"""

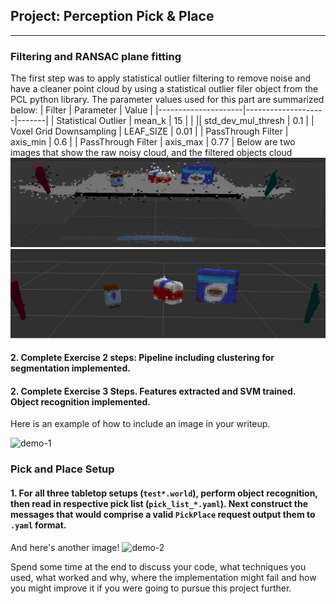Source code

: ## Project: Perception Pick & Place


[//]: # (Image References)

[image1]: ./writeup_images/no_filter.png
[image2]: ./writeup_images/filtered.png

---
### Filtering and RANSAC plane fitting
The first step was to apply statistical outlier filtering to remove noise and have a cleaner point cloud by using a statistical outlier filer object from the PCL python library. The parameter values used for this part are summarized below:
| Filter              | Parameter          | Value |
|---------------------|--------------------|-------|
| Statistical Outlier | mean_k             | 15    |
|                     || std_dev_mul_thresh | 0.1   |
| Voxel Grid Downsampling | LEAF_SIZE | 0.01    |
| PassThrough Filter | axis_min | 0.6 |
| PassThrough Filter | axis_max | 0.77 |
Below are two images that show the raw noisy cloud, and the filtered objects cloud
![alt text][image1]
![alt text][image2]
#### 2. Complete Exercise 2 steps: Pipeline including clustering for segmentation implemented.  

#### 2. Complete Exercise 3 Steps.  Features extracted and SVM trained.  Object recognition implemented.
Here is an example of how to include an image in your writeup.

![demo-1](https://user-images.githubusercontent.com/20687560/28748231-46b5b912-7467-11e7-8778-3095172b7b19.png)

### Pick and Place Setup

#### 1. For all three tabletop setups (`test*.world`), perform object recognition, then read in respective pick list (`pick_list_*.yaml`). Next construct the messages that would comprise a valid `PickPlace` request output them to `.yaml` format.

And here's another image! 
![demo-2](https://user-images.githubusercontent.com/20687560/28748286-9f65680e-7468-11e7-83dc-f1a32380b89c.png)

Spend some time at the end to discuss your code, what techniques you used, what worked and why, where the implementation might fail and how you might improve it if you were going to pursue this project further.  


  
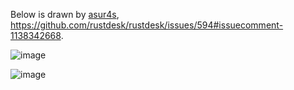 Below is drawn by [asur4s](https://github.com/asur4s), https://github.com/rustdesk/rustdesk/issues/594#issuecomment-1138342668.

![image](https://user-images.githubusercontent.com/71636191/170462028-9b481abb-40bd-49df-8c05-8019325761ee.png)

![image](https://user-images.githubusercontent.com/71636191/170462043-c4aefda1-3fb6-43e8-a54b-d3dec1590930.png)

"""

◆ TASK TO COMPLETE ◆
Copy every record exactly as written, leaving out the pictures.

◆ ANSWER TO THE EXERCISE ◆
Source code

: ## Project: Perception Pick & Place


[//]: # (Image References)

[image1]: ./writeup_images/no_filter.png
[image2]: ./writeup_images/filtered.png

---
### Filtering and RANSAC plane fitting
The first step was to apply statistical outlier filtering to remove noise and have a cleaner point cloud by using a statistical outlier filer object from the PCL python library. The parameter values used for this part are summarized below:
| Filter              | Parameter          | Value |
|---------------------|--------------------|-------|
| Statistical Outlier | mean_k             | 15    |
|                     || std_dev_mul_thresh | 0.1   |
| Voxel Grid Downsampling | LEAF_SIZE | 0.01    |
| PassThrough Filter | axis_min | 0.6 |
| PassThrough Filter | axis_max | 0.77 |
Below are two images that show the raw noisy cloud, and the filtered objects cloud
![alt text][image1]
![alt text][image2]
#### 2. Complete Exercise 2 steps: Pipeline including clustering for segmentation implemented.  

#### 2. Complete Exercise 3 Steps.  Features extracted and SVM trained.  Object recognition implemented.
Here is an example of how to include an image in your writeup.

![demo-1](https://user-images.githubusercontent.com/20687560/28748231-46b5b912-7467-11e7-8778-3095172b7b19.png)

### Pick and Place Setup

#### 1. For all three tabletop setups (`test*.world`), perform object recognition, then read in respective pick list (`pick_list_*.yaml`). Next construct the messages that would comprise a valid `PickPlace` request output them to `.yaml` format.

And here's another image! 
![demo-2](https://user-images.githubusercontent.com/20687560/28748286-9f65680e-7468-11e7-83dc-f1a32380b89c.png)

Spend some time at the end to discuss your code, what techniques you used, what worked and why, where the implementation might fail and how you might improve it if you were going to pursue this project further.  


  
 Below is drawn by [asur4s](https://github.com/asur4s), https://github.com/rustdesk/rustdesk/issues/594#issuecomment-1138342668.

![image](https://user-images.githubusercontent.com/71636191/170462028-9b481abb-40bd-49df-8c05-8019325761ee.png)

![image](https://user-images.githubusercontent.com/71636191/170462043-c4aefda1-3fb6-43e8-a54b-d3dec1590930.png)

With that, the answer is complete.